William Carpenter

William Carpenter

1818 - 1899

Remarks: http://collections.vam.ac.uk/search/?limit=15&q=william+carpenter&commit=Search&after-adbc=AD&before-adbc=AD&name%5B%5D=3619&narrow=1&offset=0&slug=0 http://www.npg.org.uk/collections/search/person/mp06764/william-carpenter?search=sas&sText=william+carpenter
Born in 1818 in London; Died in 1899 London

Painter in oils and watercolours.

William Carpenter entered the Royal Academy Schools in 1835. His father William Hookham Carpenter was Keeper of Prints at the British Museum, and his mother Margaret Sarah Carpenter (Geddes) was a highly respected portraitist. There has been some suspicion that the painting titled 'Mother and Child', and held by Southwark Art Collection, is in fact painted by William's mother, Margaret. Its current attribution is to William.

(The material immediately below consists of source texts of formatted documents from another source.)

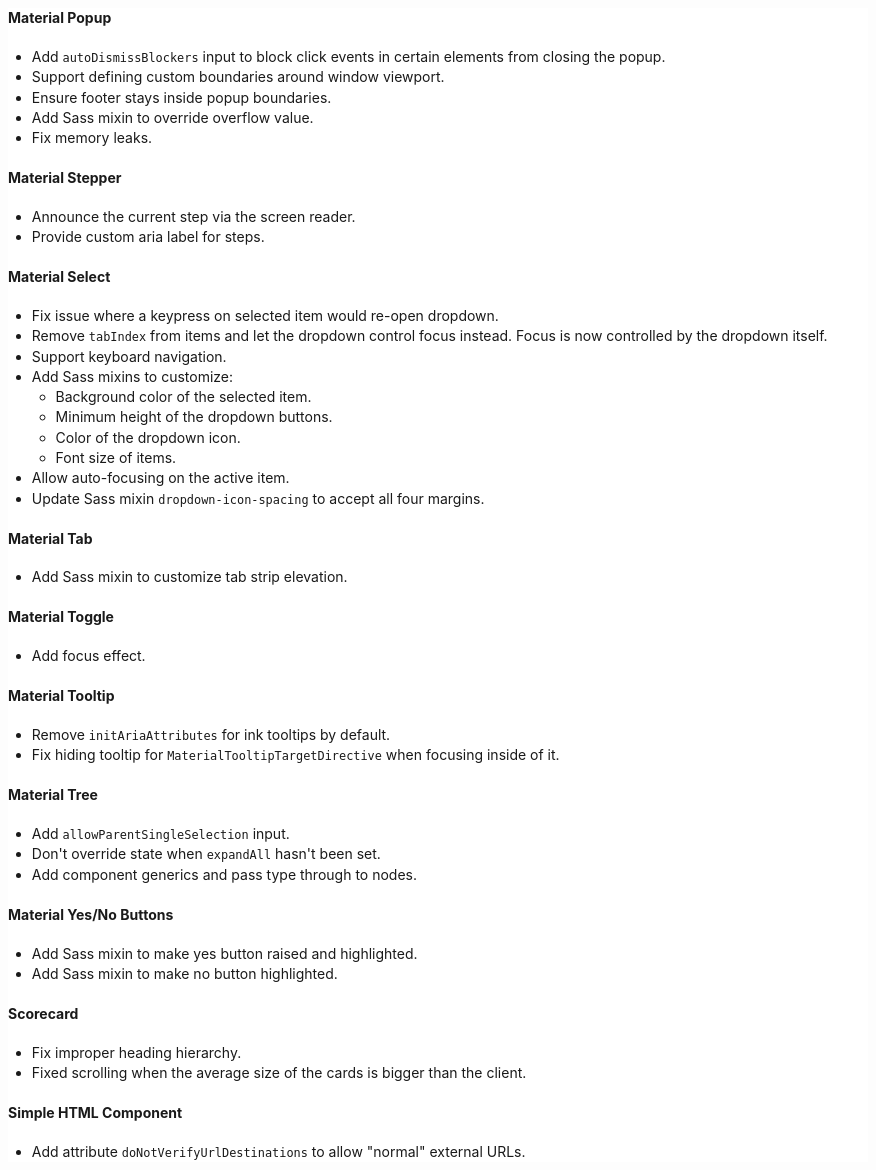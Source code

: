 #### Material Popup
- Add `autoDismissBlockers` input to block click events in certain elements from
  closing the popup.
- Support defining custom boundaries around window viewport.
- Ensure footer stays inside popup boundaries.
- Add Sass mixin to override overflow value.
- Fix memory leaks.

#### Material Stepper
- Announce the current step via the screen reader.
- Provide custom aria label for steps.

#### Material Select
- Fix issue where a keypress on selected item would re-open dropdown.
- Remove `tabIndex` from items and let the dropdown control focus instead. Focus
  is now controlled by the dropdown itself.
- Support keyboard navigation.
- Add Sass mixins to customize:
  - Background color of the selected item.
  - Minimum height of the dropdown buttons.
  - Color of the dropdown icon.
  - Font size of items.
- Allow auto-focusing on the active item.
- Update Sass mixin `dropdown-icon-spacing` to accept all four margins.

#### Material Tab
- Add Sass mixin to customize tab strip elevation.

#### Material Toggle
- Add focus effect.

#### Material Tooltip
- Remove `initAriaAttributes` for ink tooltips by default.
- Fix hiding tooltip for `MaterialTooltipTargetDirective` when focusing inside
  of it.

#### Material Tree
- Add `allowParentSingleSelection` input.
- Don't override state when `expandAll` hasn't been set.
- Add component generics and pass type through to nodes.

#### Material Yes/No Buttons
- Add Sass mixin to make yes button raised and highlighted.
- Add Sass mixin to make no button highlighted.

#### Scorecard
- Fix improper heading hierarchy.
- Fixed scrolling when the average size of the cards is bigger than the client.

#### Simple HTML Component
- Add attribute `doNotVerifyUrlDestinations` to allow "normal" external URLs.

During the 1850s, Carpenter travelled to India and produced an extensive series of watercolours. These works depict typical scenes from Indian life and wonderfully capture the people of India with a degree of respect and intensity. Many of these watercolours are individually dated and allow us to identify Carpenter's precise route around India. From such dates we know that he arrived in Bombay in 1850 and travelled across much of the entire country over a period of six years. Many of these watercolours are now held by the Victoria and Albert Museum and provide a unique insight into nineteenth-century Indian life from the perspective of a British, Victorian travelling artist. Carpenter's wonderfully animated watercolours show a close attention to detail, particularly of traditional agricultural practices, Indian costume and daily routines. In 1881, Carpenter exhibited 275 of his paintings in a one-man show at the then named South Kensington Museum, London (now the Victoria and Albert Museum). The collection was subsequently purchased by the Victoria and Albert Museum.